§ **Problem to solve**
Your answer should be the lines of the data below that contain "float".

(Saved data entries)
——————

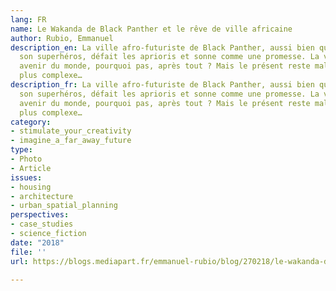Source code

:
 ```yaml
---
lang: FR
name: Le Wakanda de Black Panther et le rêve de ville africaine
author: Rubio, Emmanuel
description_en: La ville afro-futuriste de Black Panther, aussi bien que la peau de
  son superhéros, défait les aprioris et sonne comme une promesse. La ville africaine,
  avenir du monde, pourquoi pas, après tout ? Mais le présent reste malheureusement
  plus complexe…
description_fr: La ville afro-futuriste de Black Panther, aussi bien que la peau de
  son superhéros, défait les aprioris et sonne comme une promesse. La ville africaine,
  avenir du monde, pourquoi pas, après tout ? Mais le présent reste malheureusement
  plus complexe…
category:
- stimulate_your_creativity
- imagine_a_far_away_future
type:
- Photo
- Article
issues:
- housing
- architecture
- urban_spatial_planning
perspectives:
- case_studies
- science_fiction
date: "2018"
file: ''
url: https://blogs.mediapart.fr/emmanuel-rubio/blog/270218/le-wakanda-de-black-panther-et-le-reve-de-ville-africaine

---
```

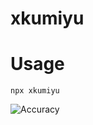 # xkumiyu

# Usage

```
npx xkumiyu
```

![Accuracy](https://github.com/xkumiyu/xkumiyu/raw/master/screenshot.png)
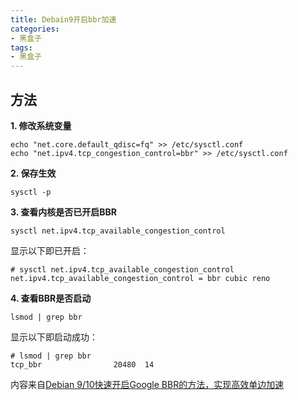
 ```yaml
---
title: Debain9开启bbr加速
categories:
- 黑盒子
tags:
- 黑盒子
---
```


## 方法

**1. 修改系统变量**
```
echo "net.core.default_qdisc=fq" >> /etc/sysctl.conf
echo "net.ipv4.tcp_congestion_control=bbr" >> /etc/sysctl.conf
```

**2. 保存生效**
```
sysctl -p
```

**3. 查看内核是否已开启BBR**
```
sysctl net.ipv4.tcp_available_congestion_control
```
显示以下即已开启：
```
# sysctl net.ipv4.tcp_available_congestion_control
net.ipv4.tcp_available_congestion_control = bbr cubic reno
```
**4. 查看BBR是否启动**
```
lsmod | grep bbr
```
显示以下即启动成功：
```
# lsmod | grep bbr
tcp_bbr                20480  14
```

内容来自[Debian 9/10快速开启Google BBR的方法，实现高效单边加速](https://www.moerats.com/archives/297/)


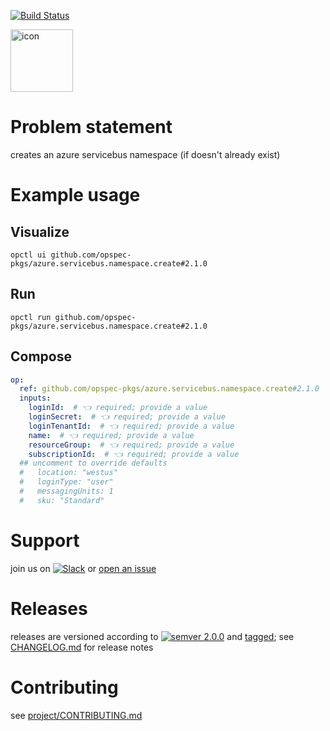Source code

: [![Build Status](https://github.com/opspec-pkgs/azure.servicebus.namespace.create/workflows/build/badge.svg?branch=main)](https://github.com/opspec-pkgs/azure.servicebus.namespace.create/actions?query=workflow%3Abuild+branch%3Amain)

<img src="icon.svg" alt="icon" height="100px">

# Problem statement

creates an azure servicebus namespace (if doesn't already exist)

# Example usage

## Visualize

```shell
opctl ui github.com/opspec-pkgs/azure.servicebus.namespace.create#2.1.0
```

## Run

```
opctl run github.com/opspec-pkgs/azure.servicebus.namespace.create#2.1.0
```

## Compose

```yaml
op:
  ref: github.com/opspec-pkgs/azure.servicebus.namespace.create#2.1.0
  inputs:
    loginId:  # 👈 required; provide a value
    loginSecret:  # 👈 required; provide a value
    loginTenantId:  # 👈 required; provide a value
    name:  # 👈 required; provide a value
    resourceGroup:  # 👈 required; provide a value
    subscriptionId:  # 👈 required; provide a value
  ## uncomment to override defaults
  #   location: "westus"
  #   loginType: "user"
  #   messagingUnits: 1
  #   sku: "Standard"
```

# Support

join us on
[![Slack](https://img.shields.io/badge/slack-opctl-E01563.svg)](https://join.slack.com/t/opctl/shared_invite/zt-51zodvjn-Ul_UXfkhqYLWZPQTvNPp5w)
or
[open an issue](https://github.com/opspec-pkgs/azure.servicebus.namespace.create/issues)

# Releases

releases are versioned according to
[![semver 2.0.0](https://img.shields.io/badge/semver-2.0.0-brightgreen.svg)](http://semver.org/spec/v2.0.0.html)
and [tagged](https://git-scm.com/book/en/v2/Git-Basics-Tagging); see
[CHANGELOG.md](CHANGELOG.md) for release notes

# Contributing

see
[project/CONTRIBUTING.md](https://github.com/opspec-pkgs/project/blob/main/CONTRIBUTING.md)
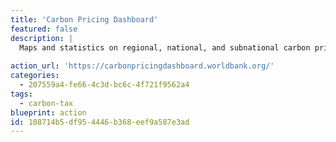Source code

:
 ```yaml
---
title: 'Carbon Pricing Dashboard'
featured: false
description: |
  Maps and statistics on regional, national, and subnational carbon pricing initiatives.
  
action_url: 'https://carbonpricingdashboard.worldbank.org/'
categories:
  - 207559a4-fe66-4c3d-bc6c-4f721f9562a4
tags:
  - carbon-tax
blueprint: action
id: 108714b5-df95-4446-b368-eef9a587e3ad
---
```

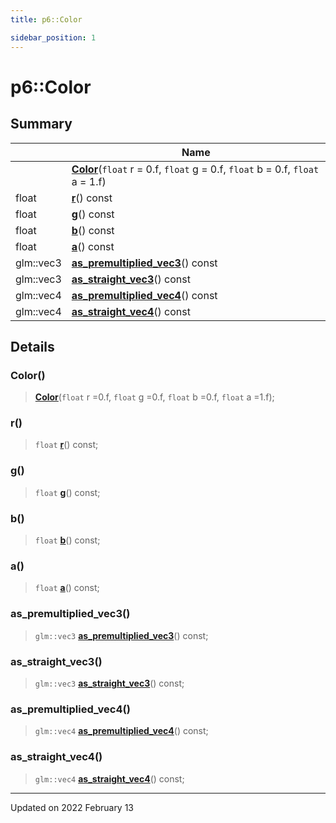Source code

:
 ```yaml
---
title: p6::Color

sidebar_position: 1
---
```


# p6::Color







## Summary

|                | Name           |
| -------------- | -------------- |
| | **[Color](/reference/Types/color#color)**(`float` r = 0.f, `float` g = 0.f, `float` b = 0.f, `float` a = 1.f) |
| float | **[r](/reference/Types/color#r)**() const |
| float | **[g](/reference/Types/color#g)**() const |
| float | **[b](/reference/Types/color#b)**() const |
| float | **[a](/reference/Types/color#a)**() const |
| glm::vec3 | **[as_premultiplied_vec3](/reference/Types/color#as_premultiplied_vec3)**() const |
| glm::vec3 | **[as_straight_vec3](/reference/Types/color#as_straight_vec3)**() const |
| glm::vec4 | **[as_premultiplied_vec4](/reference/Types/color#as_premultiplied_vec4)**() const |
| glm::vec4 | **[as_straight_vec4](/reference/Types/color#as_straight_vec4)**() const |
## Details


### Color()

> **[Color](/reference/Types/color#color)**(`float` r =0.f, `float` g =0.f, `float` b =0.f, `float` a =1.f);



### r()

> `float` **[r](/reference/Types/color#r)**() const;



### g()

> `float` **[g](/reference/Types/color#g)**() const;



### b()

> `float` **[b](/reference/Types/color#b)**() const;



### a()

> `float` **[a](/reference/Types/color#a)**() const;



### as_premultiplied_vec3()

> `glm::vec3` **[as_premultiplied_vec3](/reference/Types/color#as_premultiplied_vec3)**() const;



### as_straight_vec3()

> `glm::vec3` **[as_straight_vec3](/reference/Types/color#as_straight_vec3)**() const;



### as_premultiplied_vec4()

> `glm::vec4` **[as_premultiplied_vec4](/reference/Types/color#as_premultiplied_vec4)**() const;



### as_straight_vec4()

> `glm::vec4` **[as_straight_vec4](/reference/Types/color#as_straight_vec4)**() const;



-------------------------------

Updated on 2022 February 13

——————

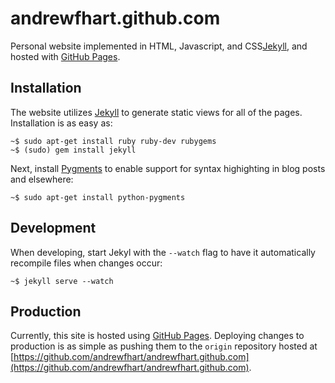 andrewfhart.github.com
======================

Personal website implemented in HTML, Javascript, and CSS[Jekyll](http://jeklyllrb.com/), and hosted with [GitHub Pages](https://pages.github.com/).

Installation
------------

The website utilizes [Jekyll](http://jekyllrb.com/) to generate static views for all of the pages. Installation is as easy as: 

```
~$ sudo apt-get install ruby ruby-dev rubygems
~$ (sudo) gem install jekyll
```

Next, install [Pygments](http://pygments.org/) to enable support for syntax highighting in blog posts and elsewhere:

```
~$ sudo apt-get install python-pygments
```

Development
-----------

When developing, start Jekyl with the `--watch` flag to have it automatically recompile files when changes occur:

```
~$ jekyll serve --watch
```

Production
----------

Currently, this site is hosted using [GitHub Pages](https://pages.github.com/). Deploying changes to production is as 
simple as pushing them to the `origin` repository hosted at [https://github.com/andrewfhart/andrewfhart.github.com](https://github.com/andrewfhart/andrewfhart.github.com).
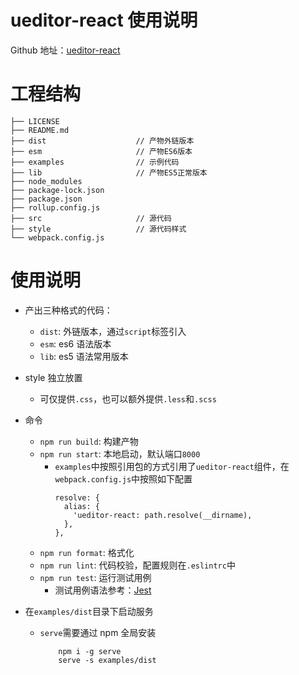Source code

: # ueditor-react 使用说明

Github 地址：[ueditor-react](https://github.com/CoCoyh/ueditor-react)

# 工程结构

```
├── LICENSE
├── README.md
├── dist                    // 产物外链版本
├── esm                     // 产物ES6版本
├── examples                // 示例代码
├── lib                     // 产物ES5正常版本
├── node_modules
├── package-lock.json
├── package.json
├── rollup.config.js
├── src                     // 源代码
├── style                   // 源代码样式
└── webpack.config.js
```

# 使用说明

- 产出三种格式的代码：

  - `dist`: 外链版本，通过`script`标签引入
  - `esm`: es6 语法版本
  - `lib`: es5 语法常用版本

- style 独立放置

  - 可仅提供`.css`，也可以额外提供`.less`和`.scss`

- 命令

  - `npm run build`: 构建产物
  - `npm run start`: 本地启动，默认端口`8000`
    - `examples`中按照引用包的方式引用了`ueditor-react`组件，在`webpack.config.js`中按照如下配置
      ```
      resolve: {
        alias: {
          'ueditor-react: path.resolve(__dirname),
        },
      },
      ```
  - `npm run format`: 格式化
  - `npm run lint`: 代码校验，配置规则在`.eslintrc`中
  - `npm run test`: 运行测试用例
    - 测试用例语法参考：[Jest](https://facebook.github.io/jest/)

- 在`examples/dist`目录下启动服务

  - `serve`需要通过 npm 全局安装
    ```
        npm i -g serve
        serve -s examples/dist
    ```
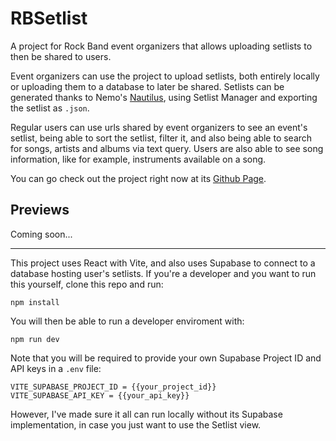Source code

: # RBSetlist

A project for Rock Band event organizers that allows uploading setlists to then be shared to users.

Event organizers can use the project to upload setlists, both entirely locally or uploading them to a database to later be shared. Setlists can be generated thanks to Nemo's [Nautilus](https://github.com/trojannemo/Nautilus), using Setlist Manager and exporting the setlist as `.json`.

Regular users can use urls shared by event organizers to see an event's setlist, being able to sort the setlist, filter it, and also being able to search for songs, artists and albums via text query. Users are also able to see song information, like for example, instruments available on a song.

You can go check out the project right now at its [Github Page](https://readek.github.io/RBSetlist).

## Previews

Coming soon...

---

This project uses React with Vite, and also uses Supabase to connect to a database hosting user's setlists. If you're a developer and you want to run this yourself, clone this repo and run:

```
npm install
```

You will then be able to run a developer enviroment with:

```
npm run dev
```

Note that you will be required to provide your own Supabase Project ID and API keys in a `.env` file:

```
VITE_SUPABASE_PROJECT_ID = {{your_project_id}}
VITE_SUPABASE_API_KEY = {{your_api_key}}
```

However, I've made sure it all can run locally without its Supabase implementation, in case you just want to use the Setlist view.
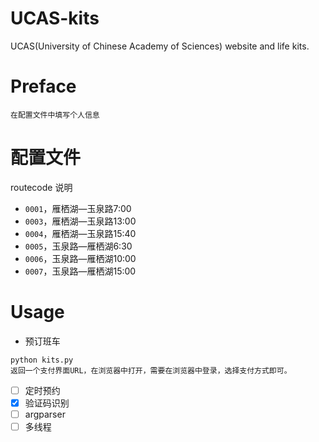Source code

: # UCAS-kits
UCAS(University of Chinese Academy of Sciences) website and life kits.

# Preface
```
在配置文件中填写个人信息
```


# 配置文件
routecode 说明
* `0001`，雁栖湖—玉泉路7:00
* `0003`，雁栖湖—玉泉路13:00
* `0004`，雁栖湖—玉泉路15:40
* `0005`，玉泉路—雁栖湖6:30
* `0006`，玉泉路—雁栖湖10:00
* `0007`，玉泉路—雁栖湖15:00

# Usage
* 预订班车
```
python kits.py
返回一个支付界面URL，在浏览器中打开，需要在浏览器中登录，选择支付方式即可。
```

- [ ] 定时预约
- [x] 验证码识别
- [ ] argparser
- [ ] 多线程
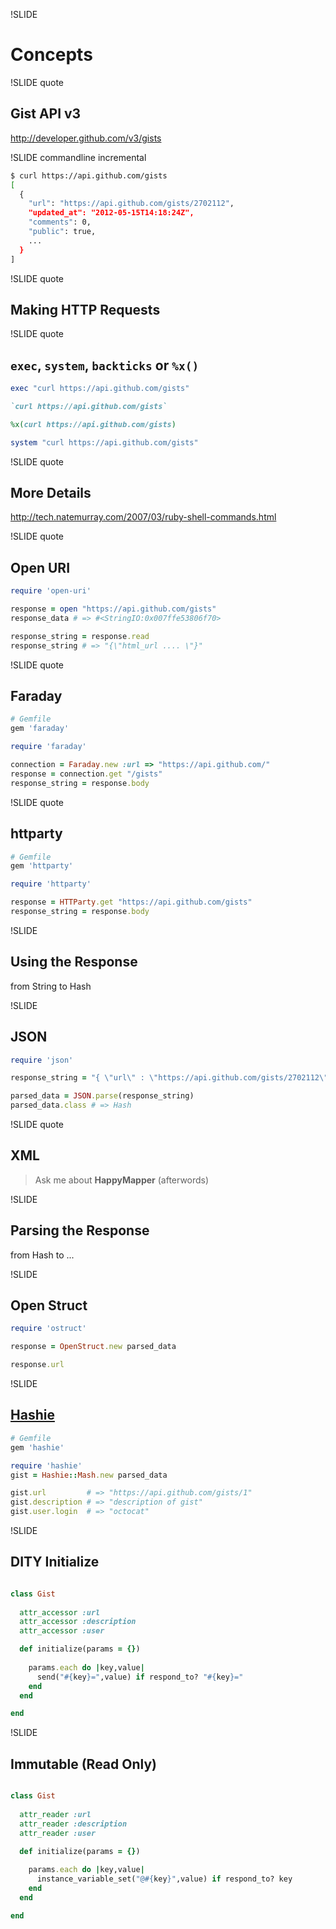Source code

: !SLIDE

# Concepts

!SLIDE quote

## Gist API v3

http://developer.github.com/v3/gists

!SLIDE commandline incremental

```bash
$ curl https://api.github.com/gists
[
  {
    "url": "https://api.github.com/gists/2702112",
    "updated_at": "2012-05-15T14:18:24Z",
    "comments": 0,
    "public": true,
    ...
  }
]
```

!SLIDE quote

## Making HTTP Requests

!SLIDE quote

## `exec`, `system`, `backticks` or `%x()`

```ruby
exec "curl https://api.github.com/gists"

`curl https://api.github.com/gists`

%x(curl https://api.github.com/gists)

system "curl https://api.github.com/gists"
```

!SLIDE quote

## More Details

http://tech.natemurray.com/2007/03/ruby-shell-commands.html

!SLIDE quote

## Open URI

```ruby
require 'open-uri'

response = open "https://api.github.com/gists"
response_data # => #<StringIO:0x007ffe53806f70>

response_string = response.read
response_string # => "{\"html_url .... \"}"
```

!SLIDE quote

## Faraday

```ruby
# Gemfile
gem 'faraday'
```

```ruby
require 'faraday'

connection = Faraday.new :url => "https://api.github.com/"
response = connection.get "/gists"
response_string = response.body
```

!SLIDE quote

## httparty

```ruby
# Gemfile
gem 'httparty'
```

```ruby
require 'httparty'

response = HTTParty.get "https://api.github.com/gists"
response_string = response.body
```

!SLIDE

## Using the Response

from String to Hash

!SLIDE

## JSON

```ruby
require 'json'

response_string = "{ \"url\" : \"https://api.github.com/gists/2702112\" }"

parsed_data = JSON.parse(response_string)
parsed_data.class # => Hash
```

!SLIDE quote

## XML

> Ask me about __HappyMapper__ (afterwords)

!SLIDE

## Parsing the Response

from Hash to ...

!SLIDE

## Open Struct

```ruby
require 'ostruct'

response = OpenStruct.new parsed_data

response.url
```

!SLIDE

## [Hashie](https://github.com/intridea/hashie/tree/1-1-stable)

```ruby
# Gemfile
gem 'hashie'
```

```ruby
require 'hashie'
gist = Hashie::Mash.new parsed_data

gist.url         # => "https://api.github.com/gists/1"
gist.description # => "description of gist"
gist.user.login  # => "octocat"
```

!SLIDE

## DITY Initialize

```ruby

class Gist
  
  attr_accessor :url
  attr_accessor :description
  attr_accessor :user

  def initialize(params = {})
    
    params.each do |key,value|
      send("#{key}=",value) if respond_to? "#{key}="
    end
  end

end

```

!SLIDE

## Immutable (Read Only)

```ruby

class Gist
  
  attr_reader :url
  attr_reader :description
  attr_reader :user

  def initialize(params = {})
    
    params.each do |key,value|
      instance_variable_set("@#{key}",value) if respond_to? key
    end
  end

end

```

——————

§ **Answer area**
| | **[Color](/reference/Types/color#color)**(`float` r = 0.f, `float` g = 0.f, `float` b = 0.f, `float` a = 1.f) |
| float | **[r](/reference/Types/color#r)**() const |
| float | **[g](/reference/Types/color#g)**() const |
| float | **[b](/reference/Types/color#b)**() const |
| float | **[a](/reference/Types/color#a)**() const |
> **[Color](/reference/Types/color#color)**(`float` r =0.f, `float` g =0.f, `float` b =0.f, `float` a =1.f);
> `float` **[r](/reference/Types/color#r)**() const;
> `float` **[g](/reference/Types/color#g)**() const;
> `float` **[b](/reference/Types/color#b)**() const;
> `float` **[a](/reference/Types/color#a)**() const;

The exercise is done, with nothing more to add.